Exercise instructions
Line by line, repeat the data below exactly, beginning at the first line and ending at the line with "2.5Pro](https://g.co/gemini/share/7c0f292dc869). I think". Omit pictures.

Exercise materials

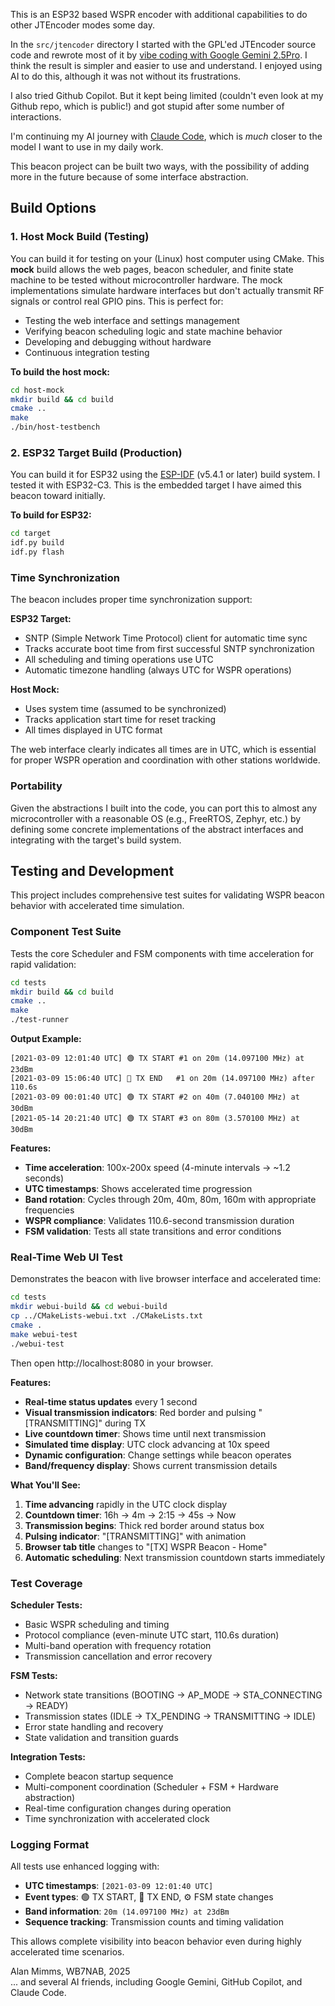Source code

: This is an ESP32 based WSPR encoder with additional capabilities to do
other JTEncoder modes some day.

In the `src/jtencoder` directory I started with the GPL'ed JTEncoder
source code and rewrote most of it by [vibe coding with Google Gemini
2.5Pro](https://g.co/gemini/share/7c0f292dc869). I think the result is
simpler and easier to use and understand. I enjoyed using AI to do
this, although it was not without its frustrations.

I also tried Github Copilot. But it kept being limited (couldn't even
look at my Github repo, which is public!) and got stupid after some
number of interactions.

I'm continuing my AI journey with [Claude
Code](https://www.anthropic.com/claude-code), which is _much_ closer
to the model I want to use in my daily work.

This beacon project can be built two ways, with the possibility of
adding more in the future because of some interface abstraction.

## Build Options

### 1. Host Mock Build (Testing)

You can build it for testing on your (Linux) host computer using CMake.
This **mock** build allows the web pages, beacon scheduler, and finite state 
machine to be tested without microcontroller hardware. The mock implementations
simulate hardware interfaces but don't actually transmit RF signals or control
real GPIO pins. This is perfect for:

- Testing the web interface and settings management
- Verifying beacon scheduling logic and state machine behavior
- Developing and debugging without hardware
- Continuous integration testing

**To build the host mock:**
```bash
cd host-mock
mkdir build && cd build
cmake ..
make
./bin/host-testbench
```

### 2. ESP32 Target Build (Production)

You can build it for ESP32 using the
[ESP-IDF](https://docs.espressif.com/projects/esp-idf/en/latest/)
(v5.4.1 or later) build system. I tested it with ESP32-C3. This is the
embedded target I have aimed this beacon toward initially.

**To build for ESP32:**
```bash
cd target
idf.py build
idf.py flash
```

### Time Synchronization

The beacon includes proper time synchronization support:

**ESP32 Target:**
- SNTP (Simple Network Time Protocol) client for automatic time sync
- Tracks accurate boot time from first successful SNTP synchronization  
- All scheduling and timing operations use UTC
- Automatic timezone handling (always UTC for WSPR operations)

**Host Mock:**
- Uses system time (assumed to be synchronized)
- Tracks application start time for reset tracking
- All times displayed in UTC format

The web interface clearly indicates all times are in UTC, which is
essential for proper WSPR operation and coordination with other
stations worldwide.

### Portability

Given the abstractions I built into the code, you can port this to
almost any microcontroller with a reasonable OS (e.g., FreeRTOS,
Zephyr, etc.) by defining some concrete implementations of the
abstract interfaces and integrating with the target's build system.

## Testing and Development

This project includes comprehensive test suites for validating WSPR
beacon behavior with accelerated time simulation.

### Component Test Suite

Tests the core Scheduler and FSM components with time acceleration for
rapid validation:

```bash
cd tests
mkdir build && cd build
cmake ..
make
./test-runner
```

**Output Example:**
```
[2021-03-09 12:01:40 UTC] 🟢 TX START #1 on 20m (14.097100 MHz) at 23dBm
[2021-03-09 15:06:40 UTC] 🔴 TX END   #1 on 20m (14.097100 MHz) after 110.6s
[2021-03-09 00:01:40 UTC] 🟢 TX START #2 on 40m (7.040100 MHz) at 30dBm
[2021-05-14 20:21:40 UTC] 🟢 TX START #3 on 80m (3.570100 MHz) at 30dBm
```

**Features:**
- **Time acceleration**: 100x-200x speed (4-minute intervals → ~1.2 seconds)
- **UTC timestamps**: Shows accelerated time progression 
- **Band rotation**: Cycles through 20m, 40m, 80m, 160m with appropriate frequencies
- **WSPR compliance**: Validates 110.6-second transmission duration
- **FSM validation**: Tests all state transitions and error conditions

### Real-Time Web UI Test

Demonstrates the beacon with live browser interface and accelerated time:

```bash
cd tests
mkdir webui-build && cd webui-build
cp ../CMakeLists-webui.txt ./CMakeLists.txt
cmake .
make webui-test
./webui-test
```

Then open http://localhost:8080 in your browser.

**Features:**
- **Real-time status updates** every 1 second
- **Visual transmission indicators**: Red border and pulsing "[TRANSMITTING]" during TX
- **Live countdown timer**: Shows time until next transmission 
- **Simulated time display**: UTC clock advancing at 10x speed
- **Dynamic configuration**: Change settings while beacon operates
- **Band/frequency display**: Shows current transmission details

**What You'll See:**
1. **Time advancing** rapidly in the UTC clock display
2. **Countdown timer**: 16h → 4m → 2:15 → 45s → Now
3. **Transmission begins**: Thick red border around status box
4. **Pulsing indicator**: "[TRANSMITTING]" with animation
5. **Browser tab title** changes to "[TX] WSPR Beacon - Home"
6. **Automatic scheduling**: Next transmission countdown starts immediately

### Test Coverage

**Scheduler Tests:**
- Basic WSPR scheduling and timing
- Protocol compliance (even-minute UTC start, 110.6s duration)
- Multi-band operation with frequency rotation
- Transmission cancellation and error recovery

**FSM Tests:**
- Network state transitions (BOOTING → AP_MODE → STA_CONNECTING → READY)
- Transmission states (IDLE → TX_PENDING → TRANSMITTING → IDLE)
- Error state handling and recovery
- State validation and transition guards

**Integration Tests:**
- Complete beacon startup sequence
- Multi-component coordination (Scheduler + FSM + Hardware abstraction)
- Real-time configuration changes during operation
- Time synchronization with accelerated clock

### Logging Format

All tests use enhanced logging with:
- **UTC timestamps**: `[2021-03-09 12:01:40 UTC]`
- **Event types**: 🟢 TX START, 🔴 TX END, ⚙️ FSM state changes
- **Band information**: `20m (14.097100 MHz) at 23dBm`
- **Sequence tracking**: Transmission counts and timing validation

This allows complete visibility into beacon behavior even during
highly accelerated time scenarios.

Alan Mimms, WB7NAB, 2025    
... and several AI friends, including Google Gemini, GitHub Copilot,
and Claude Code.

Solution
Source code

: This is an ESP32 based WSPR encoder with additional capabilities to do
other JTEncoder modes some day.

In the `src/jtencoder` directory I started with the GPL'ed JTEncoder
source code and rewrote most of it by [vibe coding with Google Gemini
2.5Pro](https://g.co/gemini/share/7c0f292dc869). I think the result is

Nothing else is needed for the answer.